A Brief Introduction to bpftrace

Early on in my career, I was a Solaris Systems Administrator.

Solaris, we’d scoff, is far superior an Operating System to Linux. When asked why, we’d point to three things: Solaris Zones, ZFS, and DTrace.

Then along came Oracle. They acquired Sun Microsystems, closed-sourced Solaris, ratcheted up licensing fees and laid off most of Sun’s talent. Within a few short years, they had killed Solaris, leaving Linux to pick through the bones.

Linux got Zones, in a big way. They eventually called it Docker and used it to revolutionise the way we deliver software.

Linux also got ZFS, through OpenZFS (although, for political reasons involving those cheeky scamps at Oracle again, it is unlikely to ever be part of the mainline kernel.)

But Linux never did get DTrace…Until now, that is.

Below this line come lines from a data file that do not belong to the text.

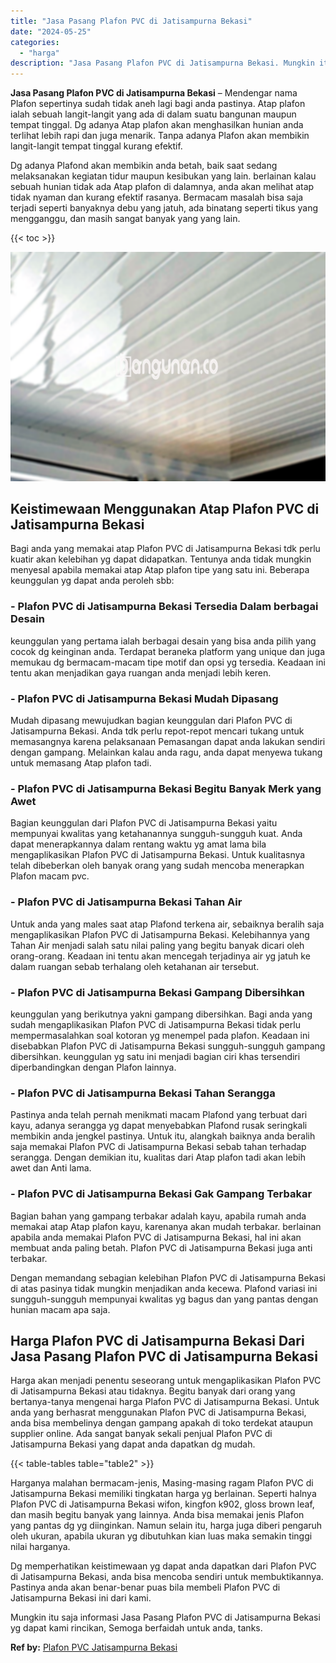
 ```yaml
---
title: "Jasa Pasang Plafon PVC di Jatisampurna Bekasi"
date: "2024-05-25"
categories: 
  - "harga"
description: "Jasa Pasang Plafon PVC di Jatisampurna Bekasi. Mungkin itu saja informasi Jasa Pasang Plafon PVC di Jatisampurna Bekasi yg dapat kami rincikan, Semoga berfai..."
---
```


**Jasa Pasang Plafon PVC di Jatisampurna Bekasi** – Mendengar nama Plafon sepertinya sudah tidak aneh lagi bagi anda pastinya. Atap plafon ialah sebuah langit-langit yang ada di dalam suatu bangunan maupun tempat tinggal. Dg adanya Atap plafon akan menghasilkan hunian anda terlihat lebih rapi dan juga menarik. Tanpa adanya Plafon akan membikin langit-langit tempat tinggal kurang efektif.

Dg adanya Plafond akan membikin anda betah, baik saat sedang melaksanakan kegiatan tidur maupun kesibukan yang lain. berlainan kalau sebuah hunian tidak ada Atap plafon di dalamnya, anda akan melihat atap tidak nyaman dan kurang efektif rasanya. Bermacam masalah bisa saja terjadi seperti banyaknya debu yang jatuh, ada binatang seperti tikus yang mengganggu, dan masih sangat banyak yang yang lain.

{{< toc >}}

![Jasa Pasang Plafon PVC di Jatisampurna Bekasi](/images/flafond-pvc-murah09.png)

## Keistimewaan Menggunakan Atap Plafon PVC di Jatisampurna Bekasi

Bagi anda yang memakai atap Plafon PVC di Jatisampurna Bekasi tdk perlu kuatir akan kelebihan yg dapat didapatkan. Tentunya anda tidak mungkin menyesal apabila memakai atap Atap plafon tipe yang satu ini. Beberapa keunggulan yg dapat anda peroleh sbb:

### \- Plafon PVC di Jatisampurna Bekasi Tersedia Dalam berbagai Desain

keunggulan yang pertama ialah berbagai desain yang bisa anda pilih yang cocok dg keinginan anda. Terdapat beraneka platform yang unique dan juga memukau dg bermacam-macam tipe motif dan opsi yg tersedia. Keadaan ini tentu akan menjadikan gaya ruangan anda menjadi lebih keren.

### \- Plafon PVC di Jatisampurna Bekasi Mudah Dipasang

Mudah dipasang mewujudkan bagian keunggulan dari Plafon PVC di Jatisampurna Bekasi. Anda tdk perlu repot-repot mencari tukang untuk memasangnya karena pelaksanaan Pemasangan dapat anda lakukan sendiri dengan gampang. Melainkan kalau anda ragu, anda dapat menyewa tukang untuk memasang Atap plafon tadi.

### \- Plafon PVC di Jatisampurna Bekasi Begitu Banyak Merk yang Awet

Bagian keunggulan dari Plafon PVC di Jatisampurna Bekasi yaitu mempunyai kwalitas yang ketahanannya sungguh-sungguh kuat. Anda dapat menerapkannya dalam rentang waktu yg amat lama bila mengaplikasikan Plafon PVC di Jatisampurna Bekasi. Untuk kualitasnya telah dibeberkan oleh banyak orang yang sudah mencoba menerapkan Plafon macam pvc.

### \- Plafon PVC di Jatisampurna Bekasi Tahan Air

Untuk anda yang males saat atap Plafond terkena air, sebaiknya beralih saja mengaplikasikan Plafon PVC di Jatisampurna Bekasi. Kelebihannya yang Tahan Air menjadi salah satu nilai paling yang begitu banyak dicari oleh orang-orang. Keadaan ini tentu akan mencegah terjadinya air yg jatuh ke dalam ruangan sebab terhalang oleh ketahanan air tersebut.

### \- Plafon PVC di Jatisampurna Bekasi Gampang Dibersihkan

keunggulan yang berikutnya yakni gampang dibersihkan. Bagi anda yang sudah mengaplikasikan Plafon PVC di Jatisampurna Bekasi tidak perlu mempermasalahkan soal kotoran yg menempel pada plafon. Keadaan ini disebabkan Plafon PVC di Jatisampurna Bekasi sungguh-sungguh gampang dibersihkan. keunggulan yg satu ini menjadi bagian ciri khas tersendiri diperbandingkan dengan Plafon lainnya.

### \- Plafon PVC di Jatisampurna Bekasi Tahan Serangga

Pastinya anda telah pernah menikmati macam Plafond yang terbuat dari kayu, adanya serangga yg dapat menyebabkan Plafond rusak seringkali membikin anda jengkel pastinya. Untuk itu, alangkah baiknya anda beralih saja memakai Plafon PVC di Jatisampurna Bekasi sebab tahan terhadap serangga. Dengan demikian itu, kualitas dari Atap plafon tadi akan lebih awet dan Anti lama.

### \- Plafon PVC di Jatisampurna Bekasi Gak Gampang Terbakar

Bagian bahan yang gampang terbakar adalah kayu, apabila rumah anda memakai atap Atap plafon kayu, karenanya akan mudah terbakar. berlainan apabila anda memakai Plafon PVC di Jatisampurna Bekasi, hal ini akan membuat anda paling betah. Plafon PVC di Jatisampurna Bekasi juga anti terbakar.

Dengan memandang sebagian kelebihan Plafon PVC di Jatisampurna Bekasi di atas pasinya tidak mungkin menjadikan anda kecewa. Plafond variasi ini sungguh-sungguh mempunyai kwalitas yg bagus dan yang pantas dengan hunian macam apa saja.

## Harga Plafon PVC di Jatisampurna Bekasi Dari Jasa Pasang Plafon PVC di Jatisampurna Bekasi

Harga akan menjadi penentu seseorang untuk mengaplikasikan Plafon PVC di Jatisampurna Bekasi atau tidaknya. Begitu banyak dari orang yang bertanya-tanya mengenai harga Plafon PVC di Jatisampurna Bekasi. Untuk anda yang berhasrat menggunakan Plafon PVC di Jatisampurna Bekasi, anda bisa membelinya dengan gampang apakah di toko terdekat ataupun supplier online. Ada sangat banyak sekali penjual Plafon PVC di Jatisampurna Bekasi yang dapat anda dapatkan dg mudah.

{{< table-tables table="table2" >}}

Harganya malahan bermacam-jenis, Masing-masing ragam Plafon PVC di Jatisampurna Bekasi memiliki tingkatan harga yg berlainan. Seperti halnya Plafon PVC di Jatisampurna Bekasi wifon, kingfon k902, gloss brown leaf, dan masih begitu banyak yang lainnya. Anda bisa memakai jenis Plafon yang pantas dg yg diinginkan. Namun selain itu, harga juga diberi pengaruh oleh ukuran, apabila ukuran yg dibutuhkan kian luas maka semakin tinggi nilai harganya.

Dg memperhatikan keistimewaan yg dapat anda dapatkan dari Plafon PVC di Jatisampurna Bekasi, anda bisa mencoba sendiri untuk membuktikannya. Pastinya anda akan benar-benar puas bila membeli Plafon PVC di Jatisampurna Bekasi ini dari kami.

Mungkin itu saja informasi Jasa Pasang Plafon PVC di Jatisampurna Bekasi yg dapat kami rincikan, Semoga berfaidah untuk anda, tanks.

**Ref by:** [Plafon PVC Jatisampurna Bekasi](https://id.wikipedia.org/wiki/Plafon)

Well, sort of. bpftrace is the spiritual successor to DTrace. Like DTrace, it enables the tracing of pretty much any activity that happens within the OS. Like DTrace, it has a powerful scripting language and suite of tools. But where the two differ is that bpftrace is built atop a revolutionary technology called eBPF.

eBPF allows the running of sandboxed code in response to events occurring (or, more properly, probes firing). This facilitates the tracing (and even modification) of any program running in both user-space and kernel-space. There are many resources out there for eBPF; it has its own homepage, and even a movie!.

However, writing and running eBPF programs is a non-trivial exercise. It requires knowledge of C, and a learning curve steep enough to deter all but the most adventurous of engineers. But this is where bpftrace comes in: it acts as a front-end for eBPF. It allows one to specify probes and actions through a scripting language, and transparently handles the attaching of those probes into the kernel.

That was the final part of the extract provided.